------ Input material

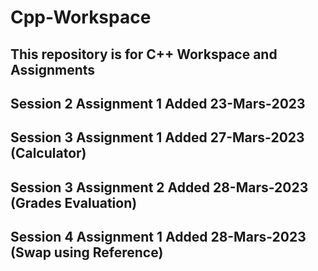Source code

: # Cpp-Workspace
## This repository is for C++ Workspace and Assignments

## Session 2 Assignment 1 Added 23-Mars-2023

## Session 3 Assignment 1 Added 27-Mars-2023 (Calculator)

## Session 3 Assignment 2 Added 28-Mars-2023 (Grades Evaluation)

## Session 4 Assignment 1 Added 28-Mars-2023 (Swap using Reference)
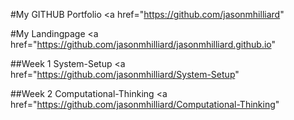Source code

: #My GITHUB Portfolio
<a href="https://github.com/jasonmhilliard" </a>

#My Landingpage
<a href="https://github.com/jasonmhilliard/jasonmhilliard.github.io" </a>

##Week 1 System-Setup
<a href="https://github.com/jasonmhilliard/System-Setup" </a>

##Week 2 Computational-Thinking
<a href="https://github.com/jasonmhilliard/Computational-Thinking" </a>
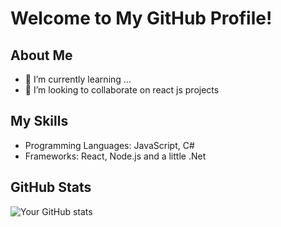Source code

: # Welcome to My GitHub Profile!

## About Me
- 🌱 I’m currently learning ...
- 👯 I’m looking to collaborate on react js projects

## My Skills
- Programming Languages: JavaScript, C#
- Frameworks: React, Node.js and a little .Net

## GitHub Stats
![Your GitHub stats](https://github-readme-stats.vercel.app/api?username=lord-20&show_icons=true)
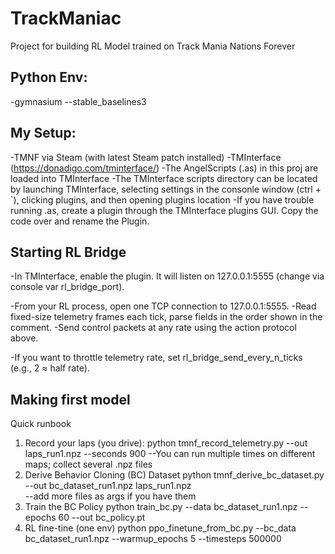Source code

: # TrackManiac
Project for building RL Model trained on Track Mania Nations Forever

## Python Env:
-gymnasium
--stable_baselines3
## My Setup:
-TMNF via Steam (with latest Steam patch installed)
-TMInterface (https://donadigo.com/tminterface/)
-The AngelScripts (.as) in this proj are loaded into TMInterface
-The TMInterface scripts directory can be located by launching TMInterface, selecting settings in the consonle window (ctrl + `), clicking plugins, and then opening plugins location
-If you have trouble running .as, create a plugin through the TMInterface plugins GUI. Copy the code over and rename the Plugin.

## Starting RL Bridge
-In TMInterface, enable the plugin. It will listen on 127.0.0.1:5555 (change via console var rl_bridge_port).

-From your RL process, open one TCP connection to 127.0.0.1:5555.
    -Read fixed-size telemetry frames each tick, parse fields in the order shown in the comment.
    -Send control packets at any rate using the action protocol above.

-If you want to throttle telemetry rate, set rl_bridge_send_every_n_ticks (e.g., 2 ≈ half rate).

## Making first model
Quick runbook

1. Record your laps (you drive):
    python tmnf_record_telemetry.py --out laps_run1.npz --seconds 900
    --You can run multiple times on different maps; collect several .npz files
2. Derive Behavior Cloning (BC) Dataset
    python tmnf_derive_bc_dataset.py --out bc_dataset_run1.npz laps_run1.npz  
    --add more files as args if you have them
3. Train the BC Policy
    python train_bc.py --data bc_dataset_run1.npz --epochs 60 --out bc_policy.pt
4. RL fine-tine (one env)
    python ppo_finetune_from_bc.py --bc_data bc_dataset_run1.npz --warmup_epochs 5 --timesteps 500000


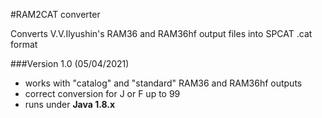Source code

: #RAM2CAT converter

Converts V.V.Ilyushin's RAM36 and RAM36hf output files into SPCAT .cat format

###Version 1.0 (05/04/2021)
- works with "catalog" and "standard" RAM36 and RAM36hf outputs
- correct conversion for J or F up to 99
- runs under **Java 1.8.x**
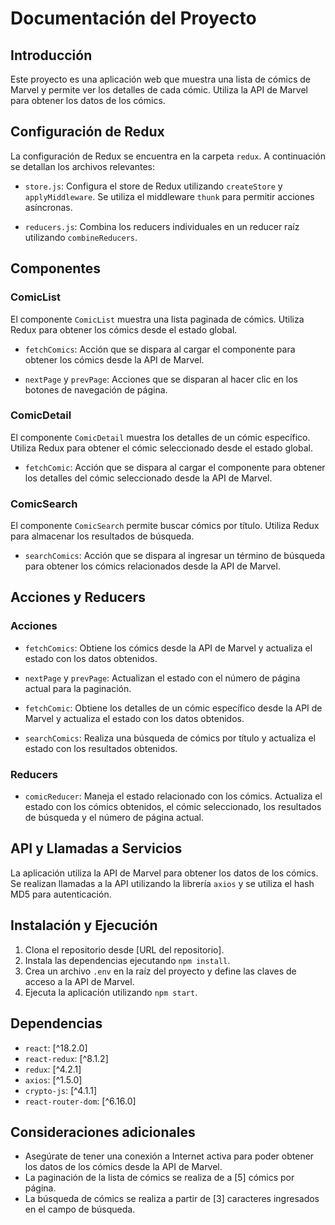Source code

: # Documentación del Proyecto

## Introducción
Este proyecto es una aplicación web que muestra una lista de cómics de Marvel y permite ver los detalles de cada cómic. Utiliza la API de Marvel para obtener los datos de los cómics.

## Configuración de Redux
La configuración de Redux se encuentra en la carpeta `redux`. A continuación se detallan los archivos relevantes:

- `store.js`: Configura el store de Redux utilizando `createStore` y `applyMiddleware`. Se utiliza el middleware `thunk` para permitir acciones asíncronas.

- `reducers.js`: Combina los reducers individuales en un reducer raíz utilizando `combineReducers`.

## Componentes

### ComicList
El componente `ComicList` muestra una lista paginada de cómics. Utiliza Redux para obtener los cómics desde el estado global.

- `fetchComics`: Acción que se dispara al cargar el componente para obtener los cómics desde la API de Marvel.

- `nextPage` y `prevPage`: Acciones que se disparan al hacer clic en los botones de navegación de página.

### ComicDetail
El componente `ComicDetail` muestra los detalles de un cómic específico. Utiliza Redux para obtener el cómic seleccionado desde el estado global.

- `fetchComic`: Acción que se dispara al cargar el componente para obtener los detalles del cómic seleccionado desde la API de Marvel.

### ComicSearch
El componente `ComicSearch` permite buscar cómics por título. Utiliza Redux para almacenar los resultados de búsqueda.

- `searchComics`: Acción que se dispara al ingresar un término de búsqueda para obtener los cómics relacionados desde la API de Marvel.

## Acciones y Reducers

### Acciones
- `fetchComics`: Obtiene los cómics desde la API de Marvel y actualiza el estado con los datos obtenidos.

- `nextPage` y `prevPage`: Actualizan el estado con el número de página actual para la paginación.

- `fetchComic`: Obtiene los detalles de un cómic específico desde la API de Marvel y actualiza el estado con los datos obtenidos.

- `searchComics`: Realiza una búsqueda de cómics por título y actualiza el estado con los resultados obtenidos.

### Reducers
- `comicReducer`: Maneja el estado relacionado con los cómics. Actualiza el estado con los cómics obtenidos, el cómic seleccionado, los resultados de búsqueda y el número de página actual.

## API y Llamadas a Servicios
La aplicación utiliza la API de Marvel para obtener los datos de los cómics. Se realizan llamadas a la API utilizando la librería `axios` y se utiliza el hash MD5 para autenticación.

## Instalación y Ejecución
1. Clona el repositorio desde [URL del repositorio].
2. Instala las dependencias ejecutando `npm install`.
3. Crea un archivo `.env` en la raíz del proyecto y define las claves de acceso a la API de Marvel.
4. Ejecuta la aplicación utilizando `npm start`.

## Dependencias
- `react`: [^18.2.0]
- `react-redux`: [^8.1.2]
- `redux`: [^4.2.1]
- `axios`: [^1.5.0]
- `crypto-js`: [^4.1.1]
- `react-router-dom`: [^6.16.0]

## Consideraciones adicionales
- Asegúrate de tener una conexión a Internet activa para poder obtener los datos de los cómics desde la API de Marvel.
- La paginación de la lista de cómics se realiza de a [5] cómics por página.
- La búsqueda de cómics se realiza a partir de [3] caracteres ingresados en el campo de búsqueda.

------------

### Exercise prompt
Please give again the lines above between the line holding "-The TMInterface scripts" and the line holding "-If you have", inclusive, exactly as they are and with nothing added.

### Response to this task
-The TMInterface scripts directory can be located by launching TMInterface, selecting settings in the consonle window (ctrl + `), clicking plugins, and then opening plugins location
-If you have trouble running .as, create a plugin through the TMInterface plugins GUI. Copy the code over and rename the Plugin.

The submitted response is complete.